Please write each entry out again exactly as shown.

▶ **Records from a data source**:
▬▬▬

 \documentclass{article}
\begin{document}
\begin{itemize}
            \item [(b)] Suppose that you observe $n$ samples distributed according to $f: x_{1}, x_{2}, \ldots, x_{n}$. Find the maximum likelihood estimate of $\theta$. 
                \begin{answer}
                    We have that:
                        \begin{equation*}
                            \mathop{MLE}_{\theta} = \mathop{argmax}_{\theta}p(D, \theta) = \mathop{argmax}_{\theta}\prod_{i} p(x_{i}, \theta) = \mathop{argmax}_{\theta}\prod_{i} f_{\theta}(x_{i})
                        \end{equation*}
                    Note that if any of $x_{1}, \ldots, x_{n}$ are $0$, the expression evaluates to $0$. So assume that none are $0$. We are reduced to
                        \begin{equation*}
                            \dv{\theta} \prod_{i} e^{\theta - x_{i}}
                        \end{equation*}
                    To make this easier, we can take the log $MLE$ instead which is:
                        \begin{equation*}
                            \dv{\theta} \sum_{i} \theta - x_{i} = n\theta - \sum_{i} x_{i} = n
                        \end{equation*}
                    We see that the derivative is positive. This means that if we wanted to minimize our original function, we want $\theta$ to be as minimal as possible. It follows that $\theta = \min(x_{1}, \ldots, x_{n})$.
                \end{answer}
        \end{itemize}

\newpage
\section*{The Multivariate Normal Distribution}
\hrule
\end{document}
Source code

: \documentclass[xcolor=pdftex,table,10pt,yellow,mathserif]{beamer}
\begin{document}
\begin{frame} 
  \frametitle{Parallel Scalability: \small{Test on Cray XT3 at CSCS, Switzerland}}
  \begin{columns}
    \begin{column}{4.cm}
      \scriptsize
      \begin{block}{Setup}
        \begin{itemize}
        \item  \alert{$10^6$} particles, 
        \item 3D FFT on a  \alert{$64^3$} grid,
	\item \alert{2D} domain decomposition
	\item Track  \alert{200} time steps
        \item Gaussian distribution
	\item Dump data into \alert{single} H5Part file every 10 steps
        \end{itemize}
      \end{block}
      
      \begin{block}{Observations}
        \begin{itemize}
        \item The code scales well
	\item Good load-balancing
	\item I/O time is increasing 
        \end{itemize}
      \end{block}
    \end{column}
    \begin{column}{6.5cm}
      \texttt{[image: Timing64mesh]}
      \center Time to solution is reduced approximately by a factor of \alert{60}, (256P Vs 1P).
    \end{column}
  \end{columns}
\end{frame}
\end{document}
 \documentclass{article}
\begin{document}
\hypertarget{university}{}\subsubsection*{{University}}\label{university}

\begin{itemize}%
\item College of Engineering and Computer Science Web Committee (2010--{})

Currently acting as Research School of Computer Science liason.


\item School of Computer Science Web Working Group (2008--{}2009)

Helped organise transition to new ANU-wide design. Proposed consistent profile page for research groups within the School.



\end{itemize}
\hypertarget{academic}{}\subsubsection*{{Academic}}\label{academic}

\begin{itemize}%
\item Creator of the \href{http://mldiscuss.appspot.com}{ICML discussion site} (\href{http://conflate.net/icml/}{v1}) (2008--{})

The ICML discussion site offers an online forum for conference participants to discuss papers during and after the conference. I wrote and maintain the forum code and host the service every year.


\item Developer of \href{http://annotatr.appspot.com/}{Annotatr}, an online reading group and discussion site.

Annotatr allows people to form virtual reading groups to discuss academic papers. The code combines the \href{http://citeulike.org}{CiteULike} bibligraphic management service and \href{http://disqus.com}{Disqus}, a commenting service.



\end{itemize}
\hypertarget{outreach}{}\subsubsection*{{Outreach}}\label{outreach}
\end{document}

▬▬▬

▶ **RESULT OF THE EXERCISE**:
 \documentclass{article}
\begin{document}
\begin{itemize}
            \item [(b)] Suppose that you observe $n$ samples distributed according to $f: x_{1}, x_{2}, \ldots, x_{n}$. Find the maximum likelihood estimate of $\theta$. 
                \begin{answer}
                    We have that:
                        \begin{equation*}
                            \mathop{MLE}_{\theta} = \mathop{argmax}_{\theta}p(D, \theta) = \mathop{argmax}_{\theta}\prod_{i} p(x_{i}, \theta) = \mathop{argmax}_{\theta}\prod_{i} f_{\theta}(x_{i})
                        \end{equation*}
                    Note that if any of $x_{1}, \ldots, x_{n}$ are $0$, the expression evaluates to $0$. So assume that none are $0$. We are reduced to
                        \begin{equation*}
                            \dv{\theta} \prod_{i} e^{\theta - x_{i}}
                        \end{equation*}
                    To make this easier, we can take the log $MLE$ instead which is:
                        \begin{equation*}
                            \dv{\theta} \sum_{i} \theta - x_{i} = n\theta - \sum_{i} x_{i} = n
                        \end{equation*}
                    We see that the derivative is positive. This means that if we wanted to minimize our original function, we want $\theta$ to be as minimal as possible. It follows that $\theta = \min(x_{1}, \ldots, x_{n})$.
                \end{answer}
        \end{itemize}

\newpage
\section*{The Multivariate Normal Distribution}
\hrule
\end{document}
Source code

: \documentclass[xcolor=pdftex,table,10pt,yellow,mathserif]{beamer}
\begin{document}
\begin{frame} 
  \frametitle{Parallel Scalability: \small{Test on Cray XT3 at CSCS, Switzerland}}
  \begin{columns}
    \begin{column}{4.cm}
      \scriptsize
      \begin{block}{Setup}
        \begin{itemize}
        \item  \alert{$10^6$} particles, 
        \item 3D FFT on a  \alert{$64^3$} grid,
	\item \alert{2D} domain decomposition
	\item Track  \alert{200} time steps
        \item Gaussian distribution
	\item Dump data into \alert{single} H5Part file every 10 steps
        \end{itemize}
      \end{block}
      
      \begin{block}{Observations}
        \begin{itemize}
        \item The code scales well
	\item Good load-balancing
	\item I/O time is increasing 
        \end{itemize}
      \end{block}
    \end{column}
    \begin{column}{6.5cm}
      \texttt{[image: Timing64mesh]}
      \center Time to solution is reduced approximately by a factor of \alert{60}, (256P Vs 1P).
    \end{column}
  \end{columns}
\end{frame}
\end{document}
 \documentclass{article}
\begin{document}
\hypertarget{university}{}\subsubsection*{{University}}\label{university}

\begin{itemize}%
\item College of Engineering and Computer Science Web Committee (2010--{})

Currently acting as Research School of Computer Science liason.


\item School of Computer Science Web Working Group (2008--{}2009)

Helped organise transition to new ANU-wide design. Proposed consistent profile page for research groups within the School.



\end{itemize}
\hypertarget{academic}{}\subsubsection*{{Academic}}\label{academic}

\begin{itemize}%
\item Creator of the \href{http://mldiscuss.appspot.com}{ICML discussion site} (\href{http://conflate.net/icml/}{v1}) (2008--{})

The ICML discussion site offers an online forum for conference participants to discuss papers during and after the conference. I wrote and maintain the forum code and host the service every year.


\item Developer of \href{http://annotatr.appspot.com/}{Annotatr}, an online reading group and discussion site.

Annotatr allows people to form virtual reading groups to discuss academic papers. The code combines the \href{http://citeulike.org}{CiteULike} bibligraphic management service and \href{http://disqus.com}{Disqus}, a commenting service.



\end{itemize}
\hypertarget{outreach}{}\subsubsection*{{Outreach}}\label{outreach}
\end{document}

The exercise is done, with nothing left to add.